**** TASK INPUTS

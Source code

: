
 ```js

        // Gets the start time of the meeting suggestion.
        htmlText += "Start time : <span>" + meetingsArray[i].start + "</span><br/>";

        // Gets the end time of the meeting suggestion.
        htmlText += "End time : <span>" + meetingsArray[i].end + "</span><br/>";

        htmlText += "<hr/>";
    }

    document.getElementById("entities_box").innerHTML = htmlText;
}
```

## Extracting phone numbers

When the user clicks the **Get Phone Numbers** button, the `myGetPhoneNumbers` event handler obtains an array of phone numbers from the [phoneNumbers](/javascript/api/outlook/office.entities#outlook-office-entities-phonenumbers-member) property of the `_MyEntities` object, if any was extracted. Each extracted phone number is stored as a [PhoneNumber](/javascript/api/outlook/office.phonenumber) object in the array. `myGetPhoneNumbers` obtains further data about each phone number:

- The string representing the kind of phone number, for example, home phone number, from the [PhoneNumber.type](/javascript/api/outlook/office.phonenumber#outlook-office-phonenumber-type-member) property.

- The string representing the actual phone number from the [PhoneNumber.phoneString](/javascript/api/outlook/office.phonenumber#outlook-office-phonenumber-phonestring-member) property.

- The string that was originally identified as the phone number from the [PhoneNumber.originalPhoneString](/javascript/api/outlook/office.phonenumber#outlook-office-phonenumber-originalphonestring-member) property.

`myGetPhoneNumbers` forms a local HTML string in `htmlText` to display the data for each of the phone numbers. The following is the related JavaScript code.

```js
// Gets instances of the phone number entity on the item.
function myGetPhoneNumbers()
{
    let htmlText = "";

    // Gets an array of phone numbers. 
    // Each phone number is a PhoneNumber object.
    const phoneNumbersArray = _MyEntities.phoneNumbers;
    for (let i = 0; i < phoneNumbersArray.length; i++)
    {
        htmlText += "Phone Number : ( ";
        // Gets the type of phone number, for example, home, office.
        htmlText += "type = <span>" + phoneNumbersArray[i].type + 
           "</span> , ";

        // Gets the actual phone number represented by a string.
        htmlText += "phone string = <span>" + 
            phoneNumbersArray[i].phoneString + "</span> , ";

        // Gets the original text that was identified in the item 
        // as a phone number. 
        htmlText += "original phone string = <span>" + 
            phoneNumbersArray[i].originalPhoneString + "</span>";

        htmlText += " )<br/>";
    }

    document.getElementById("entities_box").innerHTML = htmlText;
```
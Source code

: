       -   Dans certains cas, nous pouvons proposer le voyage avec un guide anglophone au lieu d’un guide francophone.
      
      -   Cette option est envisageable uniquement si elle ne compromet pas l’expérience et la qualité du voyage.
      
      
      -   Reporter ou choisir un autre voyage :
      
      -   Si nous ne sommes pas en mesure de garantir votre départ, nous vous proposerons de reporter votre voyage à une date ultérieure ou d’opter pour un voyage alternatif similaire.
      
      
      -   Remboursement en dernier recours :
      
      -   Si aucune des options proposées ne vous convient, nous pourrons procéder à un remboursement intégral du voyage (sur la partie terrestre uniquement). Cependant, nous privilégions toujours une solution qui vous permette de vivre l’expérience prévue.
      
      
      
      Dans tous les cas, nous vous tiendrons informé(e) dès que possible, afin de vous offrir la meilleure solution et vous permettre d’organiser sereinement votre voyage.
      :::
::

********

TASK TO CARRY OUT:
All of the data must be written out again, exactly as it stands.

FINAL ANSWER:
Source code

:
 ```js

        // Gets the start time of the meeting suggestion.
        htmlText += "Start time : <span>" + meetingsArray[i].start + "</span><br/>";

        // Gets the end time of the meeting suggestion.
        htmlText += "End time : <span>" + meetingsArray[i].end + "</span><br/>";

        htmlText += "<hr/>";
    }

    document.getElementById("entities_box").innerHTML = htmlText;
}
```

## Extracting phone numbers

When the user clicks the **Get Phone Numbers** button, the `myGetPhoneNumbers` event handler obtains an array of phone numbers from the [phoneNumbers](/javascript/api/outlook/office.entities#outlook-office-entities-phonenumbers-member) property of the `_MyEntities` object, if any was extracted. Each extracted phone number is stored as a [PhoneNumber](/javascript/api/outlook/office.phonenumber) object in the array. `myGetPhoneNumbers` obtains further data about each phone number:

- The string representing the kind of phone number, for example, home phone number, from the [PhoneNumber.type](/javascript/api/outlook/office.phonenumber#outlook-office-phonenumber-type-member) property.

- The string representing the actual phone number from the [PhoneNumber.phoneString](/javascript/api/outlook/office.phonenumber#outlook-office-phonenumber-phonestring-member) property.

- The string that was originally identified as the phone number from the [PhoneNumber.originalPhoneString](/javascript/api/outlook/office.phonenumber#outlook-office-phonenumber-originalphonestring-member) property.

`myGetPhoneNumbers` forms a local HTML string in `htmlText` to display the data for each of the phone numbers. The following is the related JavaScript code.

```js
// Gets instances of the phone number entity on the item.
function myGetPhoneNumbers()
{
    let htmlText = "";

    // Gets an array of phone numbers. 
    // Each phone number is a PhoneNumber object.
    const phoneNumbersArray = _MyEntities.phoneNumbers;
    for (let i = 0; i < phoneNumbersArray.length; i++)
    {
        htmlText += "Phone Number : ( ";
        // Gets the type of phone number, for example, home, office.
        htmlText += "type = <span>" + phoneNumbersArray[i].type + 
           "</span> , ";

        // Gets the actual phone number represented by a string.
        htmlText += "phone string = <span>" + 
            phoneNumbersArray[i].phoneString + "</span> , ";

        // Gets the original text that was identified in the item 
        // as a phone number. 
        htmlText += "original phone string = <span>" + 
            phoneNumbersArray[i].originalPhoneString + "</span>";

        htmlText += " )<br/>";
    }

    document.getElementById("entities_box").innerHTML = htmlText;
```
Source code

:       -   Dans certains cas, nous pouvons proposer le voyage avec un guide anglophone au lieu d’un guide francophone.
      
      -   Cette option est envisageable uniquement si elle ne compromet pas l’expérience et la qualité du voyage.
      
      
      -   Reporter ou choisir un autre voyage :
      
      -   Si nous ne sommes pas en mesure de garantir votre départ, nous vous proposerons de reporter votre voyage à une date ultérieure ou d’opter pour un voyage alternatif similaire.
      
      
      -   Remboursement en dernier recours :
      
      -   Si aucune des options proposées ne vous convient, nous pourrons procéder à un remboursement intégral du voyage (sur la partie terrestre uniquement). Cependant, nous privilégions toujours une solution qui vous permette de vivre l’expérience prévue.
      
      
      
      Dans tous les cas, nous vous tiendrons informé(e) dès que possible, afin de vous offrir la meilleure solution et vous permettre d’organiser sereinement votre voyage.
      :::
::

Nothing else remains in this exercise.